Introduce TaskGroups to take advantage of shared memory between task slots

apache / datafusion-ballista

Apache DataFusion Ballista Distributed Query Engine

Apache License 2.0

1.46k stars 184 forks source link

Is your feature request related to a problem or challenge? Please describe what you are trying to do. A clear and concise description of what the problem is. Ex. I'm always frustrated when [...] (This section helps Arrow developers understand the context and why for this feature, in addition to the what)

Currently, the Ballista scheduler treats each task slot as effectively its own machine but in practice an executor may have one task slot per CPU core. So in a cluster with 12 executor nodes each with 12 cores, the scheduler would treat them like 144 independent machines. This adds a lot of unnecessary inefficiency to some common queries.

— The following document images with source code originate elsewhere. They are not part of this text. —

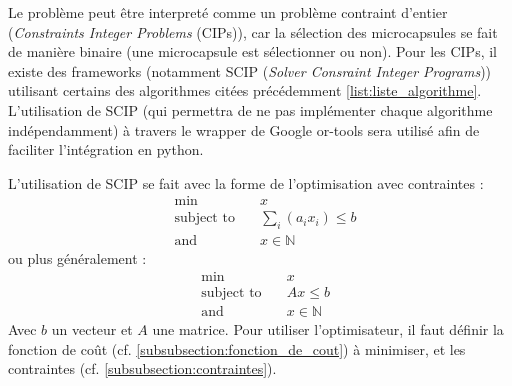 Le problème peut être interpreté comme un problème contraint d'entier (\textit{Constraints Integer Problems} (CIPs)), car la sélection des microcapsules se fait de manière binaire (une microcapsule est sélectionner ou non). Pour les CIPs, il existe des frameworks (notamment SCIP (\textit{Solver Consraint Integer Programs})) utilisant certains des algorithmes citées précédemment \autoref{list:liste_algorithme}. L'utilisation de SCIP (qui permettra de ne pas implémenter chaque algorithme indépendamment) à travers le wrapper de Google or-tools sera utilisé afin de faciliter l'intégration en python. 

L'utilisation de SCIP se fait avec la forme de l'optimisation avec contraintes :
\begin{align*}
    &\min\quad &x \\
    &\text{subject to}\quad &\sum_{i}\left( a_ix_i\right) \leq b \\
    &\text{and}\quad &x \in \mathbb{N}
\end{align*}
ou plus généralement : 
\begin{align*}
    &\min\quad &x \\
    &\text{subject to}\quad &Ax \leq b \\
    &\text{and}\quad &x \in \mathbb{N}
\end{align*}
Avec $b$ un vecteur et $A$ une matrice. Pour utiliser l'optimisateur, il faut définir la fonction de coût (cf. \autoref{subsubsection:fonction_de_cout}) à minimiser, et les contraintes (cf. \autoref{subsubsection:contraintes}).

To take a simple example, for a query like SELECT * FOM table WHERE foo = 'bar' LIMIT 1000 on 144 partitions, we would break this into a two stage query

Stage 2:
GlobalLimitExec: fetch=1000
  ShuffleReaderExec

Stage 1:
ShuffleWriterExec
  LocalLimitExec
    FilterExec
      ParquetExec

Each partition would read 1000 rows and then we would schedule the second stage which would stop after reading one of the 144 output partitions from the previous stage. So we've effectively read 144k rows from when we only need 1k.

While it's not possible to eliminate this issue entirely in a distributed query we can do better than the current approach I think.

Describe the solution you'd like A clear and concise description of what you want to happen.

If the scheduler is able to schedule multiple partitions on the same node (eg executor slots on a single executor) then it can rewrite the plan to coalesce those tasks into a TaskGroup which can be executed more efficiently with existing constructs in DataFusion. For example. for our example query above, if all 12 task slots are available on a given executor, then we can take those twelve tasks and scheduler them as a single execution plan:

GlobalLimitExec: fetch=1000
  CoalescePartitionsExec
    LocalLimitExec: fetch = 1000
      FilterExec
        ParquetExec

This can be wrapped in a TaskGroup data structure that (simplified) looks something like:

struct TaskGroup {
  partitions: Vec<usize>,
  plan: Arc<dyn ExecutionGraph>
}

Then the stage 2 plan needs to be adjusted since it will read a smaller number of input partitions.

Alternatively we can generalize the existing data structures to handle this case.

Describe alternatives you've considered A clear and concise description of any alternative solutions or features you've considered.

We could leave things as is

Additional context Add any other context or screenshots about the feature request here.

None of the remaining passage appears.